» Prompt
Would you reproduce the whole listing below without altering a single word?

» Input material
——————

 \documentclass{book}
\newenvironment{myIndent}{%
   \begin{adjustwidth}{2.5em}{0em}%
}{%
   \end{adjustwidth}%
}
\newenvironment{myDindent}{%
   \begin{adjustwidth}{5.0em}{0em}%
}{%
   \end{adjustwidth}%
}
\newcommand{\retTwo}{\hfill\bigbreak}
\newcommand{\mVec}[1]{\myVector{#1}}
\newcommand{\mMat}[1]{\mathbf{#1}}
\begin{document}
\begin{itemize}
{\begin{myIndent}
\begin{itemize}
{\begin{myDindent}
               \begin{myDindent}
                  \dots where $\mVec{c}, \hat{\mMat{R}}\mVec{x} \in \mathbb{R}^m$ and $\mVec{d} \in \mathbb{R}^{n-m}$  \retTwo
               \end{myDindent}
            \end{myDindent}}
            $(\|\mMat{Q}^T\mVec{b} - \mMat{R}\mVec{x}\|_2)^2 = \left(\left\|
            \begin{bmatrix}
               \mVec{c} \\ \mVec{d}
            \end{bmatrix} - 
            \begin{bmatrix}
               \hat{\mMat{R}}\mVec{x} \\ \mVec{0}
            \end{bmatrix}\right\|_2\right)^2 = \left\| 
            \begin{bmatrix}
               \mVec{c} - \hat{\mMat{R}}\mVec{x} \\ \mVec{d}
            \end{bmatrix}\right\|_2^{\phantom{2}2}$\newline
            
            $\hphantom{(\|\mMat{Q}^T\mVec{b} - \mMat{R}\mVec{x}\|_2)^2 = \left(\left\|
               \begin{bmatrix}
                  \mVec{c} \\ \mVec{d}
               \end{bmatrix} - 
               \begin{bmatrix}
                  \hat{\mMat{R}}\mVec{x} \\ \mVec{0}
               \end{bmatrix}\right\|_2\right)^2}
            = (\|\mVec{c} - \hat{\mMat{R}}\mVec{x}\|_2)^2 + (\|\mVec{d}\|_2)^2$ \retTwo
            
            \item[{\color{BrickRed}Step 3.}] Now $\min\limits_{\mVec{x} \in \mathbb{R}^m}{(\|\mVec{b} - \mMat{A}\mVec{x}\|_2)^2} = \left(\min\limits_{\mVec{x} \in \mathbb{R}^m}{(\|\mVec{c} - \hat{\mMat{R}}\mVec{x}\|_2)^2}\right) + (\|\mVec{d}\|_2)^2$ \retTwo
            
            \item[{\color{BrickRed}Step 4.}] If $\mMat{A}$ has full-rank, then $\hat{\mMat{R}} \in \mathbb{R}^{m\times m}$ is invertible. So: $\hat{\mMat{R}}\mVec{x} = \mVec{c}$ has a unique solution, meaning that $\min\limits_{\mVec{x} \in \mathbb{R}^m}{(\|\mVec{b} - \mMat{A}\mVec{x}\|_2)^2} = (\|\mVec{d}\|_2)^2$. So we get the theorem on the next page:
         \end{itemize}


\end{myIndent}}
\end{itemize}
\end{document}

——————

» Answer for this exercise
 \documentclass{book}
\newenvironment{myIndent}{%
   \begin{adjustwidth}{2.5em}{0em}%
}{%
   \end{adjustwidth}%
}
\newenvironment{myDindent}{%
   \begin{adjustwidth}{5.0em}{0em}%
}{%
   \end{adjustwidth}%
}
\newcommand{\retTwo}{\hfill\bigbreak}
\newcommand{\mVec}[1]{\myVector{#1}}
\newcommand{\mMat}[1]{\mathbf{#1}}
\begin{document}
\begin{itemize}
{\begin{myIndent}
\begin{itemize}
{\begin{myDindent}
               \begin{myDindent}
                  \dots where $\mVec{c}, \hat{\mMat{R}}\mVec{x} \in \mathbb{R}^m$ and $\mVec{d} \in \mathbb{R}^{n-m}$  \retTwo
               \end{myDindent}
            \end{myDindent}}
            $(\|\mMat{Q}^T\mVec{b} - \mMat{R}\mVec{x}\|_2)^2 = \left(\left\|
            \begin{bmatrix}
               \mVec{c} \\ \mVec{d}
            \end{bmatrix} - 
            \begin{bmatrix}
               \hat{\mMat{R}}\mVec{x} \\ \mVec{0}
            \end{bmatrix}\right\|_2\right)^2 = \left\| 
            \begin{bmatrix}
               \mVec{c} - \hat{\mMat{R}}\mVec{x} \\ \mVec{d}
            \end{bmatrix}\right\|_2^{\phantom{2}2}$\newline
            
            $\hphantom{(\|\mMat{Q}^T\mVec{b} - \mMat{R}\mVec{x}\|_2)^2 = \left(\left\|
               \begin{bmatrix}
                  \mVec{c} \\ \mVec{d}
               \end{bmatrix} - 
               \begin{bmatrix}
                  \hat{\mMat{R}}\mVec{x} \\ \mVec{0}
               \end{bmatrix}\right\|_2\right)^2}
            = (\|\mVec{c} - \hat{\mMat{R}}\mVec{x}\|_2)^2 + (\|\mVec{d}\|_2)^2$ \retTwo
            
            \item[{\color{BrickRed}Step 3.}] Now $\min\limits_{\mVec{x} \in \mathbb{R}^m}{(\|\mVec{b} - \mMat{A}\mVec{x}\|_2)^2} = \left(\min\limits_{\mVec{x} \in \mathbb{R}^m}{(\|\mVec{c} - \hat{\mMat{R}}\mVec{x}\|_2)^2}\right) + (\|\mVec{d}\|_2)^2$ \retTwo
            
            \item[{\color{BrickRed}Step 4.}] If $\mMat{A}$ has full-rank, then $\hat{\mMat{R}} \in \mathbb{R}^{m\times m}$ is invertible. So: $\hat{\mMat{R}}\mVec{x} = \mVec{c}$ has a unique solution, meaning that $\min\limits_{\mVec{x} \in \mathbb{R}^m}{(\|\mVec{b} - \mMat{A}\mVec{x}\|_2)^2} = (\|\mVec{d}\|_2)^2$. So we get the theorem on the next page:
         \end{itemize}


\end{myIndent}}
\end{itemize}
\end{document}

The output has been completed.